The inflammatory response plays a pivotal role in acne progression. Activation of toll-like receptors (TLRs) by C. acnes stimulates the release of pro-inflammatory cytokines, such as interleukin-1 (IL-1) and tumor necrosis factor-alpha (TNF-α). This leads to the development of inflammatory lesions, including papules, pustules, and nodules. Environmental factors, such as high-glycemic diets and exposure to certain cosmetics or medications, may exacerbate acne. Genetic predisposition also influences acne severity, with studies showing a higher incidence among first-degree relatives [7].
Pathophysiology
Acne vulgaris is a multifactorial, chronic inflammatory condition affecting the pilosebaceous units of the skin. The pathophysiology involves four key processes: increased sebum production, follicular hyperkeratinization, microbial colonization by Cutibacterium acnes (C. acnes), and an inflammatory response.
1. Sebum Overproduction
Sebum production is stimulated by androgens, particularly dihydrotestosterone (DHT), which increase the size and activity of sebaceous glands. During puberty, androgen levels rise, leading to excessive sebum production. Sebum provides a lipid-rich environment that facilitates follicular occlusion and supports the proliferation of C. acnes [8].

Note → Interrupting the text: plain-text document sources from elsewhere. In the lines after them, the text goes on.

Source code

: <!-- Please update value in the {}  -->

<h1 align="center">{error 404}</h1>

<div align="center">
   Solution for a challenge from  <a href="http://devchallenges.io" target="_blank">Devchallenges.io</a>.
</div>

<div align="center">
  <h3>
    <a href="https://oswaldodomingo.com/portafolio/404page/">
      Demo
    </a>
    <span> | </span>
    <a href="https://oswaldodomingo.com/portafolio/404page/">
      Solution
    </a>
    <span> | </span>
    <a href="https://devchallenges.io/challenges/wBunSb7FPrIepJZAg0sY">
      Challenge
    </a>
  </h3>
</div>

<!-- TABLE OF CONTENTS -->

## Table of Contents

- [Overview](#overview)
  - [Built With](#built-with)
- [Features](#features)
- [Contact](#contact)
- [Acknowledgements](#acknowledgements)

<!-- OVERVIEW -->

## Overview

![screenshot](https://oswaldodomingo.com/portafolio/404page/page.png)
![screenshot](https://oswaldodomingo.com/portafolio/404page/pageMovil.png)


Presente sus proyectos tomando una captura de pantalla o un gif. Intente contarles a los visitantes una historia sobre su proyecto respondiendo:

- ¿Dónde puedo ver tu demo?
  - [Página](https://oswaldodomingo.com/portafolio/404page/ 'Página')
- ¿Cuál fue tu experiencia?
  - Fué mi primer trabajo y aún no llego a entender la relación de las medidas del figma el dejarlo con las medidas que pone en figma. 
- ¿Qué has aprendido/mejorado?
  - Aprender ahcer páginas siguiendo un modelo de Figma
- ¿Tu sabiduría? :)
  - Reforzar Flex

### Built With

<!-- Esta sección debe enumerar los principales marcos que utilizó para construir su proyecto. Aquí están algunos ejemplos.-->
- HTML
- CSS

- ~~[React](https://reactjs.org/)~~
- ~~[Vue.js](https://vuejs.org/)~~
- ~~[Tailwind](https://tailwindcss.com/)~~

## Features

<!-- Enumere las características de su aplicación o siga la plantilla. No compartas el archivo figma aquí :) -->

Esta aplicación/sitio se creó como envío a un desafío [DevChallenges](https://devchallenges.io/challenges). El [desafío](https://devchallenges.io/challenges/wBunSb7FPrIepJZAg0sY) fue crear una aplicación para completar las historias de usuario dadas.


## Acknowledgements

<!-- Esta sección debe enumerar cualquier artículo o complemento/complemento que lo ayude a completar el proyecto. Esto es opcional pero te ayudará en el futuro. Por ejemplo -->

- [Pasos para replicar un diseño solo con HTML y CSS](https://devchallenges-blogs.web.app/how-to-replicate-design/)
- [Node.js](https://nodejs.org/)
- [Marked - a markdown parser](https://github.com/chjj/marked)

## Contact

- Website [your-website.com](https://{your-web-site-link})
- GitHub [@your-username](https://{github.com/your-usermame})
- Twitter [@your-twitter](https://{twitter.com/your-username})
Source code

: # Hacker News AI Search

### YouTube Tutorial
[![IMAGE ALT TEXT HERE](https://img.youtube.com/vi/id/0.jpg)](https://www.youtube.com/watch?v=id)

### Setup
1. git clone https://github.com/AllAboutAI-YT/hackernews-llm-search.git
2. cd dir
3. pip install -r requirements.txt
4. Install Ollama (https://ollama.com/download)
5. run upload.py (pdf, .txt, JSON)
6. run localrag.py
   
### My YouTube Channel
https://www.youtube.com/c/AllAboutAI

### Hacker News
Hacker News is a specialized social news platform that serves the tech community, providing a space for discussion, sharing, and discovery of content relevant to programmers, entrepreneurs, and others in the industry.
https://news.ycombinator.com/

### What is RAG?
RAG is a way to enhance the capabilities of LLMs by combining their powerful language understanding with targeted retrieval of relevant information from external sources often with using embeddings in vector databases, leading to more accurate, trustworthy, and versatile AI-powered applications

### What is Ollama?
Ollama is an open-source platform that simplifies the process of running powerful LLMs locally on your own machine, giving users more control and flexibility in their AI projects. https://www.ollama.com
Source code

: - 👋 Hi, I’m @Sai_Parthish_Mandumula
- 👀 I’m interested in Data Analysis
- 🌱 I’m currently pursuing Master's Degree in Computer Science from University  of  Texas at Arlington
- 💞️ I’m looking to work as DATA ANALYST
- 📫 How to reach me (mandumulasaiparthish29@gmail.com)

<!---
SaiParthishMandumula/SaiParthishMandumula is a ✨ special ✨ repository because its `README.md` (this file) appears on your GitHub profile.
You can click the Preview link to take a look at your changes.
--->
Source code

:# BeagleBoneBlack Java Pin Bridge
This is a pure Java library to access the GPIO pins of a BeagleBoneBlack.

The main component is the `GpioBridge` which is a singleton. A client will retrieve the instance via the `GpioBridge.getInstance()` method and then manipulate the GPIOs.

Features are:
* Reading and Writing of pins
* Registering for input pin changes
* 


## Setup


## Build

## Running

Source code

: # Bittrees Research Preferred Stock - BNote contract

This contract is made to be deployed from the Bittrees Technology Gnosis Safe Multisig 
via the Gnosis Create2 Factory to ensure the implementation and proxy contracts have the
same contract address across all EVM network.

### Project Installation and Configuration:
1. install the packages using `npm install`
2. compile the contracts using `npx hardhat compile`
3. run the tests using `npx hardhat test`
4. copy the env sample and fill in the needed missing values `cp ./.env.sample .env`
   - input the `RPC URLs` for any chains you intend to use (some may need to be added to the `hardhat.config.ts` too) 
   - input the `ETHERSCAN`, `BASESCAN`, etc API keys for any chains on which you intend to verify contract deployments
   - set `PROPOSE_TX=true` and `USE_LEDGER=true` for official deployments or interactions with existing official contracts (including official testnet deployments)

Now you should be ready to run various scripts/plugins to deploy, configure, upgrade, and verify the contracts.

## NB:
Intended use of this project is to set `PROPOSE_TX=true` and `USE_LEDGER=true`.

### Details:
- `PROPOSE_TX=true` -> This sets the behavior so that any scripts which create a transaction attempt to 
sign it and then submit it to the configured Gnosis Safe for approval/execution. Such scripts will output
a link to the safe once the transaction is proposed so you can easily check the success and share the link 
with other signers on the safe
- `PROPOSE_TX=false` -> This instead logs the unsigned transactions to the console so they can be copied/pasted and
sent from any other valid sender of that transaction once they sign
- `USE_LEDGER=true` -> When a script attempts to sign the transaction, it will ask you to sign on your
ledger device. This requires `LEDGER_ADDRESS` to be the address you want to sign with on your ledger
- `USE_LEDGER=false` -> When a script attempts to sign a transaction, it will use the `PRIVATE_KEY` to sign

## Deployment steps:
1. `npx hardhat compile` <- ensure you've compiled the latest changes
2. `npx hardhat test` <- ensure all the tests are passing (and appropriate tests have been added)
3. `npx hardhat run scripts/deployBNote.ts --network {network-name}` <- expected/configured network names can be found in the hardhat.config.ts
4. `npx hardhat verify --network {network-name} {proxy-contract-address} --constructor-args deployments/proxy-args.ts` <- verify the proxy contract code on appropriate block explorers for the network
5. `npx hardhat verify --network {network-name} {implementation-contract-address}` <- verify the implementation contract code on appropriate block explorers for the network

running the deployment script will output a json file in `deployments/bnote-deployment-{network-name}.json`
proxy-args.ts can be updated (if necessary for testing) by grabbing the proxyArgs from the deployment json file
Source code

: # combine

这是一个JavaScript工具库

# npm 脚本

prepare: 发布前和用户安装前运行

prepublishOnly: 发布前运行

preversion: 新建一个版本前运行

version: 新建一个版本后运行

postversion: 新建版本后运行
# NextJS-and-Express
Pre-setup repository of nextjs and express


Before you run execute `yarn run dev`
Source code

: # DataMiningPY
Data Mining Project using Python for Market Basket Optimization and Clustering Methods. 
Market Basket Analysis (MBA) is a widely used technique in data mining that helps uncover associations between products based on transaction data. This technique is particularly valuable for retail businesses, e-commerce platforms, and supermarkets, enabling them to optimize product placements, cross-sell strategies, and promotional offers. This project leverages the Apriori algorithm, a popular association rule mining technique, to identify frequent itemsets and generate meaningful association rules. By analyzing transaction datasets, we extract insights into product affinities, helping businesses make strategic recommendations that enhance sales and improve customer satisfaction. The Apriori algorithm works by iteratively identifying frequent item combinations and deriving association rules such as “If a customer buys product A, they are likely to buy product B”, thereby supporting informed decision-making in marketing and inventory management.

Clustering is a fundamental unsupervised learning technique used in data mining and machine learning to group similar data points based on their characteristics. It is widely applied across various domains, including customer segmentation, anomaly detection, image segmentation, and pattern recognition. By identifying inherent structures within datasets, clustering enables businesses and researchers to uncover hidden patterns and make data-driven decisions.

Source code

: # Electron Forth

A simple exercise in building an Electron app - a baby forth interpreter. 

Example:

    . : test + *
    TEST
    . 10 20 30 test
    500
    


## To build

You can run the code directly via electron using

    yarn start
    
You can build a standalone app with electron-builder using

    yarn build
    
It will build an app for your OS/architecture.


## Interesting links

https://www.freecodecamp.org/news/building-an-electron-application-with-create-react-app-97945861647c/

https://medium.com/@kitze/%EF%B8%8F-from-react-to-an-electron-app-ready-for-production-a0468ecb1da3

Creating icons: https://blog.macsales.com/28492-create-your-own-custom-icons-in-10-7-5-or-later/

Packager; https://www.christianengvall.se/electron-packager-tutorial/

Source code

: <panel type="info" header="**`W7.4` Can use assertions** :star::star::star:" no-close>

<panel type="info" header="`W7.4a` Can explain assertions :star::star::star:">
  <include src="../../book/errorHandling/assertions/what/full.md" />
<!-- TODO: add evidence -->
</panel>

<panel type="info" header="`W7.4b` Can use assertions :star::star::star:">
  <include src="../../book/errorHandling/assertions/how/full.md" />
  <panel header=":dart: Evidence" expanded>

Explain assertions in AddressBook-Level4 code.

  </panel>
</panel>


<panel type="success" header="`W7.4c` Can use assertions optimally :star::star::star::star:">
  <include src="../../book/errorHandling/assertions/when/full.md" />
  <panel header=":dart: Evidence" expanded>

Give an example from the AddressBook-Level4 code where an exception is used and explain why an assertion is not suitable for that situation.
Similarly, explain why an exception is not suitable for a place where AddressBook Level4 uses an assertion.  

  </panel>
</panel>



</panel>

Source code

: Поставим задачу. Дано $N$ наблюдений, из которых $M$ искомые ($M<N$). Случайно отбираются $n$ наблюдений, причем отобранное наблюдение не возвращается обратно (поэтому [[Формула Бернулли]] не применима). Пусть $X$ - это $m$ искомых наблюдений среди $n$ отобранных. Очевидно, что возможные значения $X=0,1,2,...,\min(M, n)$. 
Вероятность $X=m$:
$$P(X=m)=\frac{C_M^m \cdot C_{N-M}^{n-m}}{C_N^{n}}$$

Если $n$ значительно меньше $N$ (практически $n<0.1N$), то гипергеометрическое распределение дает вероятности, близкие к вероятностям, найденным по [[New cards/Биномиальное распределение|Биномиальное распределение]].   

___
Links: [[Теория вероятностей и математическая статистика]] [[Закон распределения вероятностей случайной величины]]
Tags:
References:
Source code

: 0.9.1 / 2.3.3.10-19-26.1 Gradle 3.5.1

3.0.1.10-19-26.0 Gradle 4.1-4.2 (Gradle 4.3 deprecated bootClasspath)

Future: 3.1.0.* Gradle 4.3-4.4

2. Follicular Hyperkeratinization
Hyperkeratinization is characterized by an abnormal increase in keratinocyte proliferation and impaired shedding within the follicle. This results in the formation of a keratin plug, or microcomedo, which blocks the follicular opening. The accumulation of keratin and sebum leads to the development of comedones, the earliest lesions in acne [9].
3. Microbial Colonization
C. acnes is a commensal bacterium that thrives in the anaerobic environment of occluded follicles. It metabolizes triglycerides in sebum to release free fatty acids, which are pro-inflammatory. Additionally, C. acnes activates toll-like receptor-2 (TLR-2) on keratinocytes and immune cells, triggering an immune response [10].
4. Inflammation
Inflammation is central to acne pathogenesis, transforming comedones into inflammatory lesions. Pro-inflammatory cytokines such as interleukin-1β (IL-1β), tumor necrosis factor-alpha (TNF-α), and interleukin-8 (IL-8) are released in response to C. acnes and keratinocyte stress. The recruitment of neutrophils and macrophages amplifies the inflammatory cascade, leading to the formation of papules, pustules, and nodules [11].
Additional Factors
Genetic predisposition, hormonal fluctuations, and environmental influences like diet and stress contribute to acne severity. High-glycemic diets and dairy products may exacerbate acne by increasing insulin-like growth factor-1 (IGF-1) levels, which stimulate sebaceous gland activity [12].
Complications
Acne vulgaris can lead to a range of physical and psychological complications that significantly impact quality of life. These complications are often related to the severity and chronicity of the condition, as well as delayed or inadequate treatment.
- Scarring
Scarring is one of the most common physical complications of acne. Atrophic scars, including ice pick, boxcar, and rolling scars, are caused by the destruction of collagen during the healing process. Hypertrophic and keloid scars, on the other hand, result from excessive collagen deposition. Early intervention and appropriate treatment can reduce the risk of scarring [13].
- Post-Inflammatory Hyperpigmentation (PIH)
PIH is a common sequela of inflammatory acne, particularly in individuals with darker skin types. It presents as darkened areas at the site of previous lesions, caused by increased melanin production during inflammation. Although not permanent, PIH can persist for months to years without treatment [14].
- Post-Inflammatory Erythema (PIE)
PIE is characterized by pink or red discoloration resulting from dilated capillaries in areas of previous acne lesions. It is more common in lighter skin types and can persist long after active acne resolves [15].
- Psychological Impact
Acne can cause significant emotional distress, including low self-esteem, social anxiety, and depression. Studies show a strong correlation between acne severity and the risk of psychiatric disorders, highlighting the importance of addressing the psychosocial burden [16].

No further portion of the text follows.